__Assignment__: All lines in the records that carry the string "WebAPI" are to be shown.

__Entries supplied__:
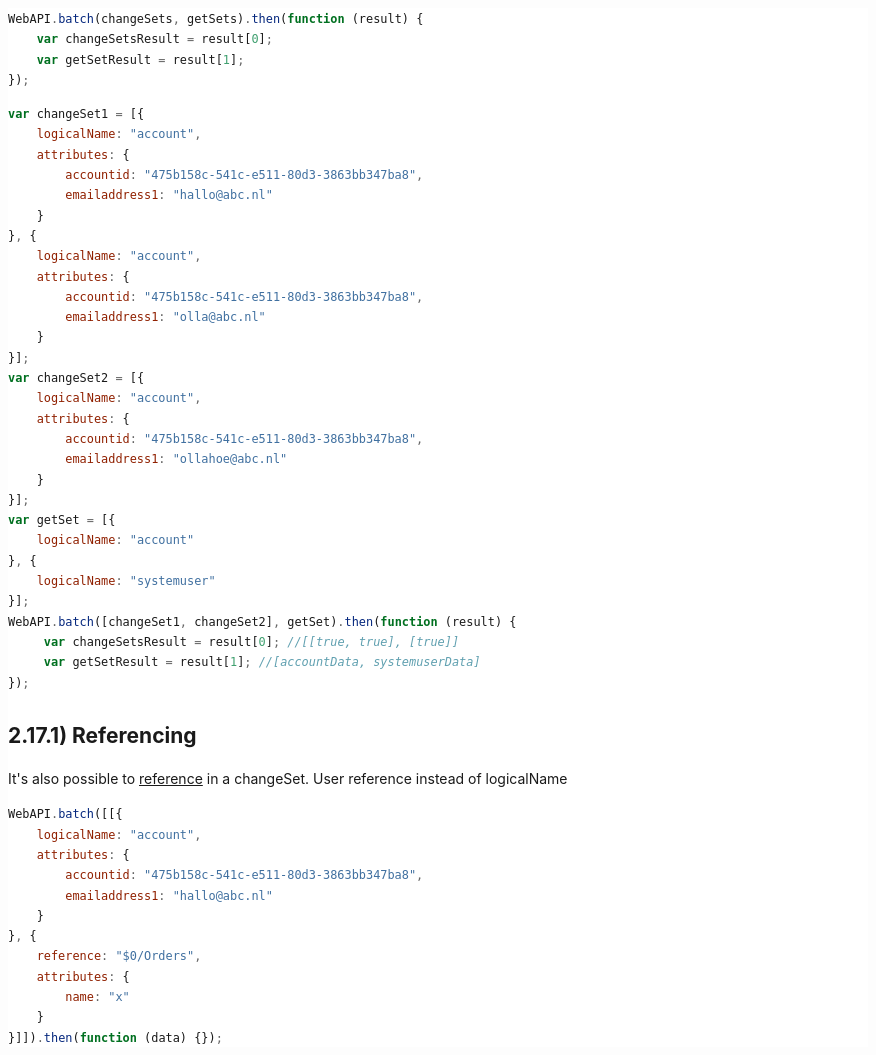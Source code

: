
 ```javascript
WebAPI.batch(changeSets, getSets).then(function (result) {
    var changeSetsResult = result[0];
    var getSetResult = result[1];
});
```

```javascript
var changeSet1 = [{
    logicalName: "account",
    attributes: {
        accountid: "475b158c-541c-e511-80d3-3863bb347ba8",
        emailaddress1: "hallo@abc.nl"
    }
}, {
    logicalName: "account",
    attributes: {
        accountid: "475b158c-541c-e511-80d3-3863bb347ba8",
        emailaddress1: "olla@abc.nl"
    }
}];
var changeSet2 = [{
    logicalName: "account",
    attributes: {
        accountid: "475b158c-541c-e511-80d3-3863bb347ba8",
        emailaddress1: "ollahoe@abc.nl"
    }
}];
var getSet = [{
    logicalName: "account"
}, {
    logicalName: "systemuser"
}];
WebAPI.batch([changeSet1, changeSet2], getSet).then(function (result) {
     var changeSetsResult = result[0]; //[[true, true], [true]]
     var getSetResult = result[1]; //[accountData, systemuserData]
});
```

## 2.17.1) Referencing
It's also possible to [reference](http://www.odata.org/documentation/odata-version-3-0/batch-processing/) in a changeSet.
User reference instead of logicalName

```javascript
WebAPI.batch([[{
    logicalName: "account",
    attributes: {
        accountid: "475b158c-541c-e511-80d3-3863bb347ba8",
        emailaddress1: "hallo@abc.nl"
    }
}, {
    reference: "$0/Orders",
    attributes: {
        name: "x"
    }
}]]).then(function (data) {});
```
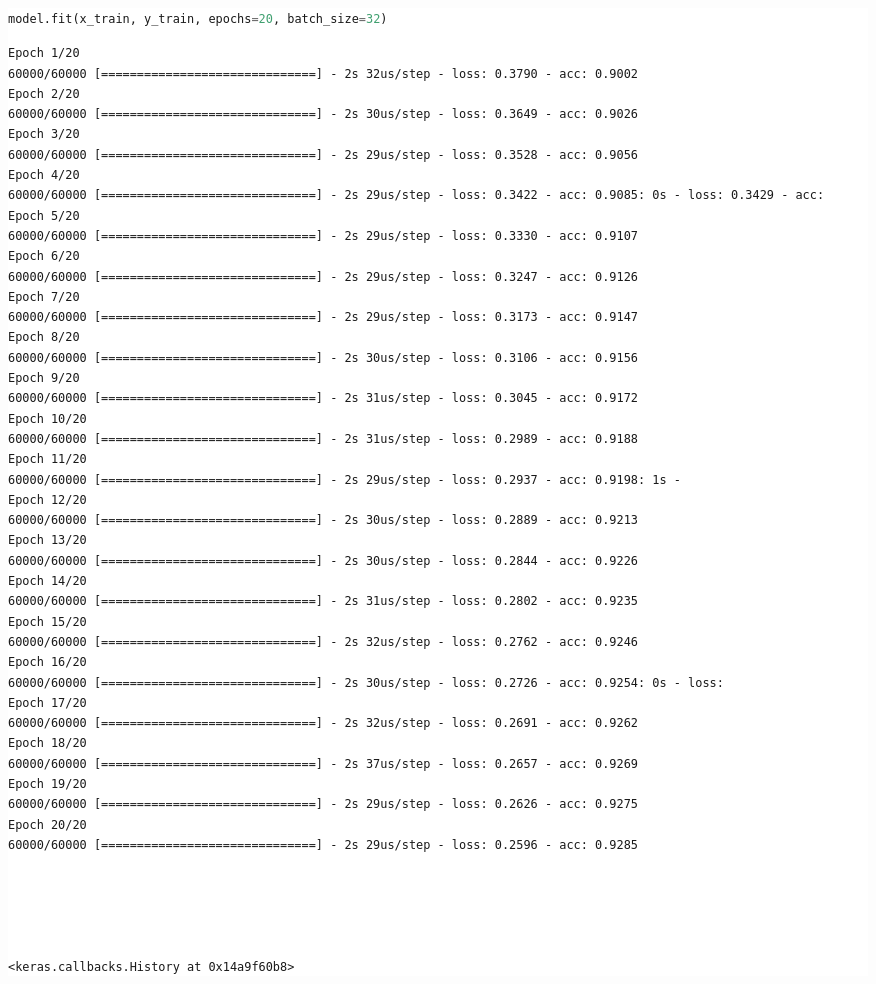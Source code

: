


```python
model.fit(x_train, y_train, epochs=20, batch_size=32)
```

    Epoch 1/20
    60000/60000 [==============================] - 2s 32us/step - loss: 0.3790 - acc: 0.9002
    Epoch 2/20
    60000/60000 [==============================] - 2s 30us/step - loss: 0.3649 - acc: 0.9026
    Epoch 3/20
    60000/60000 [==============================] - 2s 29us/step - loss: 0.3528 - acc: 0.9056
    Epoch 4/20
    60000/60000 [==============================] - 2s 29us/step - loss: 0.3422 - acc: 0.9085: 0s - loss: 0.3429 - acc:
    Epoch 5/20
    60000/60000 [==============================] - 2s 29us/step - loss: 0.3330 - acc: 0.9107
    Epoch 6/20
    60000/60000 [==============================] - 2s 29us/step - loss: 0.3247 - acc: 0.9126
    Epoch 7/20
    60000/60000 [==============================] - 2s 29us/step - loss: 0.3173 - acc: 0.9147
    Epoch 8/20
    60000/60000 [==============================] - 2s 30us/step - loss: 0.3106 - acc: 0.9156
    Epoch 9/20
    60000/60000 [==============================] - 2s 31us/step - loss: 0.3045 - acc: 0.9172
    Epoch 10/20
    60000/60000 [==============================] - 2s 31us/step - loss: 0.2989 - acc: 0.9188
    Epoch 11/20
    60000/60000 [==============================] - 2s 29us/step - loss: 0.2937 - acc: 0.9198: 1s -
    Epoch 12/20
    60000/60000 [==============================] - 2s 30us/step - loss: 0.2889 - acc: 0.9213
    Epoch 13/20
    60000/60000 [==============================] - 2s 30us/step - loss: 0.2844 - acc: 0.9226
    Epoch 14/20
    60000/60000 [==============================] - 2s 31us/step - loss: 0.2802 - acc: 0.9235
    Epoch 15/20
    60000/60000 [==============================] - 2s 32us/step - loss: 0.2762 - acc: 0.9246
    Epoch 16/20
    60000/60000 [==============================] - 2s 30us/step - loss: 0.2726 - acc: 0.9254: 0s - loss:
    Epoch 17/20
    60000/60000 [==============================] - 2s 32us/step - loss: 0.2691 - acc: 0.9262
    Epoch 18/20
    60000/60000 [==============================] - 2s 37us/step - loss: 0.2657 - acc: 0.9269
    Epoch 19/20
    60000/60000 [==============================] - 2s 29us/step - loss: 0.2626 - acc: 0.9275
    Epoch 20/20
    60000/60000 [==============================] - 2s 29us/step - loss: 0.2596 - acc: 0.9285





    <keras.callbacks.History at 0x14a9f60b8>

__Answer to this task__:
WebAPI.batch(changeSets, getSets).then(function (result) {
WebAPI.batch([changeSet1, changeSet2], getSet).then(function (result) {
WebAPI.batch([[{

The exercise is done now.